• **Excerpted records**
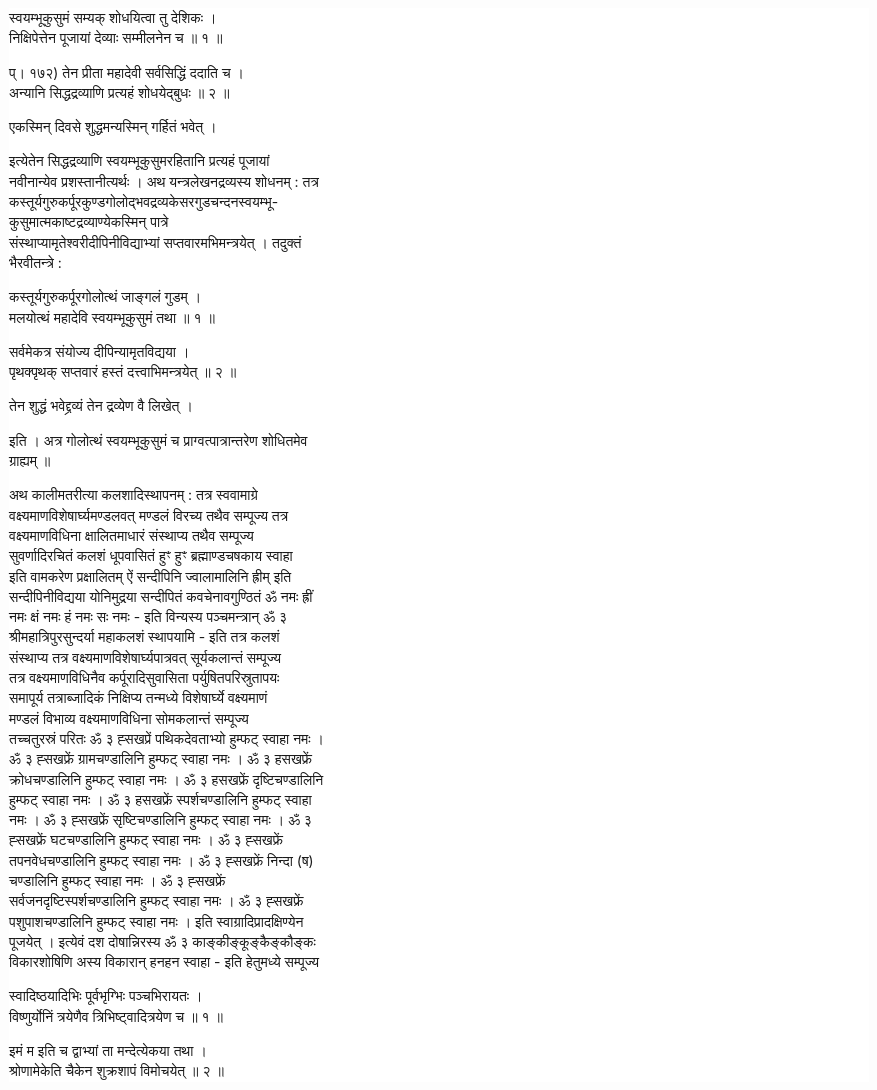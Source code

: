 स्वयम्भूकुसुमं सम्यक् शोधयित्वा तु देशिकः ।  
निक्षिपेत्तेन पूजायां देव्याः सम्मीलनेन च ॥ १ ॥  
  
प्। १७२) तेन प्रीता महादेवी सर्वसिद्धिं ददाति च ।  
अन्यानि सिद्धद्रव्याणि प्रत्यहं शोधयेद्बुधः ॥ २ ॥  
  
एकस्मिन् दिवसे शुद्धमन्यस्मिन् गर्हितं भवेत् ।  
  
इत्येतेन सिद्धद्रव्याणि स्वयम्भूकुसुमरहितानि प्रत्यहं पूजायां   
नवीनान्येव प्रशस्तानीत्यर्थः । अथ यन्त्रलेखनद्रव्यस्य शोधनम् : तत्र   
कस्तूर्यगुरुकर्पूरकुण्डगोलोद्भवद्रव्यकेसरगुडचन्दनस्वयम्भू-  
कुसुमात्मकाष्टद्रव्याण्येकस्मिन् पात्रे   
संस्थाप्यामृतेश्वरीदीपिनीविद्याभ्यां सप्तवारमभिमन्त्रयेत् । तदुक्तं   
भैरवीतन्त्रे :  
  
कस्तूर्यगुरुकर्पूरगोलोत्थं जाङ्गलं गुडम् ।  
मलयोत्थं महादेवि स्वयम्भूकुसुमं तथा ॥ १ ॥  
  
सर्वमेकत्र संयोज्य दीपिन्यामृतविद्यया ।  
पृथक्पृथक् सप्तवारं हस्तं दत्त्वाभिमन्त्रयेत् ॥ २ ॥  
  
तेन शुद्धं भवेद्द्रव्यं तेन द्रव्येण वै लिखेत् ।  
  
इति । अत्र गोलोत्थं स्वयम्भूकुसुमं च प्राग्वत्पात्रान्तरेण शोधितमेव   
ग्राह्यम् ॥  
  
अथ कालीमतरीत्या कलशादिस्थापनम् : तत्र स्ववामाग्रे   
वक्ष्यमाणविशेषार्घ्यमण्डलवत् मण्डलं विरच्य तथैव सम्पूज्य तत्र   
वक्ष्यमाणविधिना क्षालितमाधारं संस्थाप्य तथैव सम्पूज्य   
सुवर्णादिरचितं कलशं धूपवासितं हुꣳ हुꣳ ब्रह्माण्डचषकाय स्वाहा   
इति वामकरेण प्रक्षालितम् ऐं सन्दीपिनि ज्वालामालिनि ह्रीम् इति   
सन्दीपिनीविद्यया योनिमुद्रया सन्दीपितं कवचेनावगुण्ठितं ॐ नमः ह्रीं   
नमः क्षं नमः हं नमः सः नमः - इति विन्यस्य पञ्चमन्त्रान् ॐ ३   
श्रीमहात्रिपुरसुन्दर्या महाकलशं स्थापयामि - इति तत्र कलशं   
संस्थाप्य तत्र वक्ष्यमाणविशेषार्घ्यपात्रवत् सूर्यकलान्तं सम्पूज्य   
तत्र वक्ष्यमाणविधिनैव कर्पूरादिसुवासिता पर्युषितपरिस्रुतापयः   
समापूर्य तत्राब्जादिकं निक्षिप्य तन्मध्ये विशेषार्घ्ये वक्ष्यमाणं   
मण्डलं विभाव्य वक्ष्यमाणविधिना सोमकलान्तं सम्पूज्य   
तच्चतुरस्रं परितः ॐ ३ ह्सखप्रें पथिकदेवताभ्यो हुम्फट् स्वाहा नमः ।   
ॐ ३ ह्सखफ्रें ग्रामचण्डालिनि हुम्फट् स्वाहा नमः । ॐ ३ हसखफ्रें   
क्रोधचण्डालिनि हुम्फट् स्वाहा नमः । ॐ ३ हसखफ्रें दृष्टिचण्डालिनि   
हुम्फट् स्वाहा नमः । ॐ ३ हसखफ्रें स्पर्शचण्डालिनि हुम्फट् स्वाहा   
नमः । ॐ ३ ह्सखफ्रें सृष्टिचण्डालिनि हुम्फट् स्वाहा नमः । ॐ ३   
ह्सखफ्रें घटचण्डालिनि हुम्फट् स्वाहा नमः । ॐ ३ ह्सखफ्रें   
तपनवेधचण्डालिनि हुम्फट् स्वाहा नमः । ॐ ३ ह्सखफ्रें निन्दा (ष)   
चण्डालिनि हुम्फट् स्वाहा नमः । ॐ ३ ह्सखफ्रें   
सर्वजनदृष्टिस्पर्शचण्डालिनि हुम्फट् स्वाहा नमः । ॐ ३ ह्सखफ्रें   
पशुपाशचण्डालिनि हुम्फट् स्वाहा नमः । इति स्वाग्रादिप्रादक्षिण्येन   
पूजयेत् । इत्येवं दश दोषान्निरस्य ॐ ३ काङ्कीङ्कूङ्कैङ्कौङ्कः   
विकारशोषिणि अस्य विकारान् हनहन स्वाहा - इति हेतुमध्ये सम्पूज्य  
  
स्वादिष्ठयादिभिः पूर्वभृग्भिः पञ्चभिरायतः ।  
विष्णुर्योनिं त्रयेणैव त्रिभिष्ट्वादित्रयेण च ॥ १ ॥  
  
इमं म इति च द्वाभ्यां ता मन्देत्येकया तथा ।  
श्रोणामेकेति चैकेन शुक्रशापं विमोचयेत् ॥ २ ॥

• **The problem**
Output exactly the lines from the one containing "विकारशोषिणि अस्य विकारान्" through the last line of the records, both included. Output nothing else.

• **Solved exercise**
विकारशोषिणि अस्य विकारान् हनहन स्वाहा - इति हेतुमध्ये सम्पूज्य  
  
स्वादिष्ठयादिभिः पूर्वभृग्भिः पञ्चभिरायतः ।  
विष्णुर्योनिं त्रयेणैव त्रिभिष्ट्वादित्रयेण च ॥ १ ॥  
  
इमं म इति च द्वाभ्यां ता मन्देत्येकया तथा ।  
श्रोणामेकेति चैकेन शुक्रशापं विमोचयेत् ॥ २ ॥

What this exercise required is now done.